We can now finally show that there are no $S_1, S_2 \subseteq L$, such that \eqref{Apple} holds. Equivalently, we will show the following.

The set $T$, consisting of all the pairs $(S_1, S_2) \in (\mathcal{P}L)^2$ for which \eqref{Apple} holds, is empty.

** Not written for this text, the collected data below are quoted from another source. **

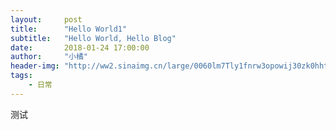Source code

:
 ```yaml
---
layout:     post
title:      "Hello World1"
subtitle:   "Hello World, Hello Blog"
date:       2018-01-24 17:00:00
author:     "小橘"
header-img: "http://ww2.sinaimg.cn/large/0060lm7Tly1fnrw3opowij30zk0hht9p.jpg"
tags:
    - 日常
---
```


测试
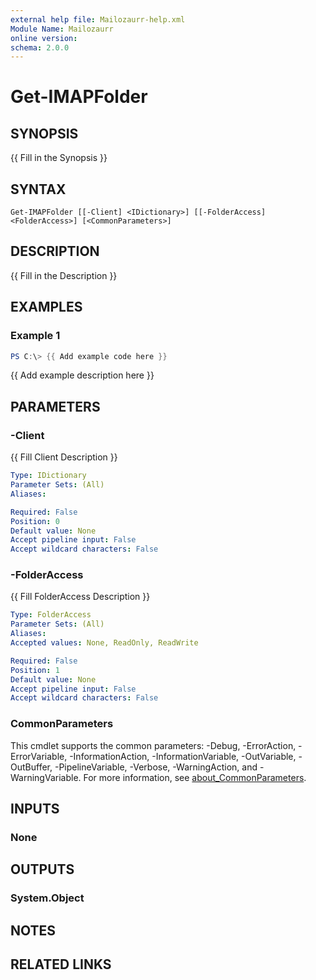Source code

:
 ```yaml
---
external help file: Mailozaurr-help.xml
Module Name: Mailozaurr
online version:
schema: 2.0.0
---
```


# Get-IMAPFolder

## SYNOPSIS
{{ Fill in the Synopsis }}

## SYNTAX

```
Get-IMAPFolder [[-Client] <IDictionary>] [[-FolderAccess] <FolderAccess>] [<CommonParameters>]
```

## DESCRIPTION
{{ Fill in the Description }}

## EXAMPLES

### Example 1
```powershell
PS C:\> {{ Add example code here }}
```

{{ Add example description here }}

## PARAMETERS

### -Client
{{ Fill Client Description }}

```yaml
Type: IDictionary
Parameter Sets: (All)
Aliases:

Required: False
Position: 0
Default value: None
Accept pipeline input: False
Accept wildcard characters: False
```

### -FolderAccess
{{ Fill FolderAccess Description }}

```yaml
Type: FolderAccess
Parameter Sets: (All)
Aliases:
Accepted values: None, ReadOnly, ReadWrite

Required: False
Position: 1
Default value: None
Accept pipeline input: False
Accept wildcard characters: False
```

### CommonParameters
This cmdlet supports the common parameters: -Debug, -ErrorAction, -ErrorVariable, -InformationAction, -InformationVariable, -OutVariable, -OutBuffer, -PipelineVariable, -Verbose, -WarningAction, and -WarningVariable. For more information, see [about_CommonParameters](http://go.microsoft.com/fwlink/?LinkID=113216).

## INPUTS

### None

## OUTPUTS

### System.Object
## NOTES

## RELATED LINKS
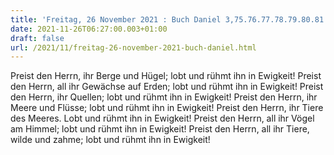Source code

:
 ```yaml
---
title: 'Freitag, 26 November 2021 : Buch Daniel 3,75.76.77.78.79.80.81.'
date: 2021-11-26T06:27:00.003+01:00
draft: false
url: /2021/11/freitag-26-november-2021-buch-daniel.html
---
```


Preist den Herrn, ihr Berge und Hügel; lobt und rühmt ihn in Ewigkeit! Preist den Herrn, all ihr Gewächse auf Erden; lobt und rühmt ihn in Ewigkeit! Preist den Herrn, ihr Quellen; lobt und rühmt ihn in Ewigkeit! Preist den Herrn, ihr Meere und Flüsse; lobt und rühmt ihn in Ewigkeit! Preist den Herrn, ihr Tiere des Meeres. Lobt und rühmt ihn in Ewigkeit! Preist den Herrn, all ihr Vögel am Himmel; lobt und rühmt ihn in Ewigkeit! Preist den Herrn, all ihr Tiere, wilde und zahme; lobt und rühmt ihn in Ewigkeit!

Suppose to the contrary, and let $(S_1, S_2) \in T$. Define
$$
S_1' := \begin{cases}
S_1 &, |S_1| \geq 3, \\
L\setminus S_1 &, \mathrm{otherwise}.
\end{cases}
$$
Then $|S_1'| \geq 3$, and $(S_1', S_2) \in T$. (Verify!) Choose $B \subseteq L$ as follows. If $|S_1' \cap S_2| \geq 2$, let $B \subseteq S_1'\cap S_2$ be any subset of cardinality $2$. Otherwise, let $B \subseteq S_1' \setminus S_2$ be any subset of cardinality $2$. Then $\tau_B \in [I]_{S_1'} \cap [I]_{S_2}$, so that $\tau_B = I$, a contradiction!

Generalizations
The proof can be readily adjusted to account for an initial set of $n \geq 5$ cubes equipped with an arbitrary $n$-tuple, $(r_1, r_2, \dots, r_n)$, of distinct real numbers representing the cubes' "weights" (if the "weights" are not distinct, then it is trivially impossible to tell whether the labeling is correct by merely weighing the cubes).
A: Weigh the 2, 3, 5 against the 4, 6. If it doesn't balance, then you know there's an incorrect label. If it does balance, then either the labels are correct, or you're weighing 1, 2, 6 against 4, 5, or you're weighing 1, 3, 4 against 2, 6. Now weigh the 1, 2, 3 against the 6. This can't balance in the other two cases, only in the labels-correct case, and you're done.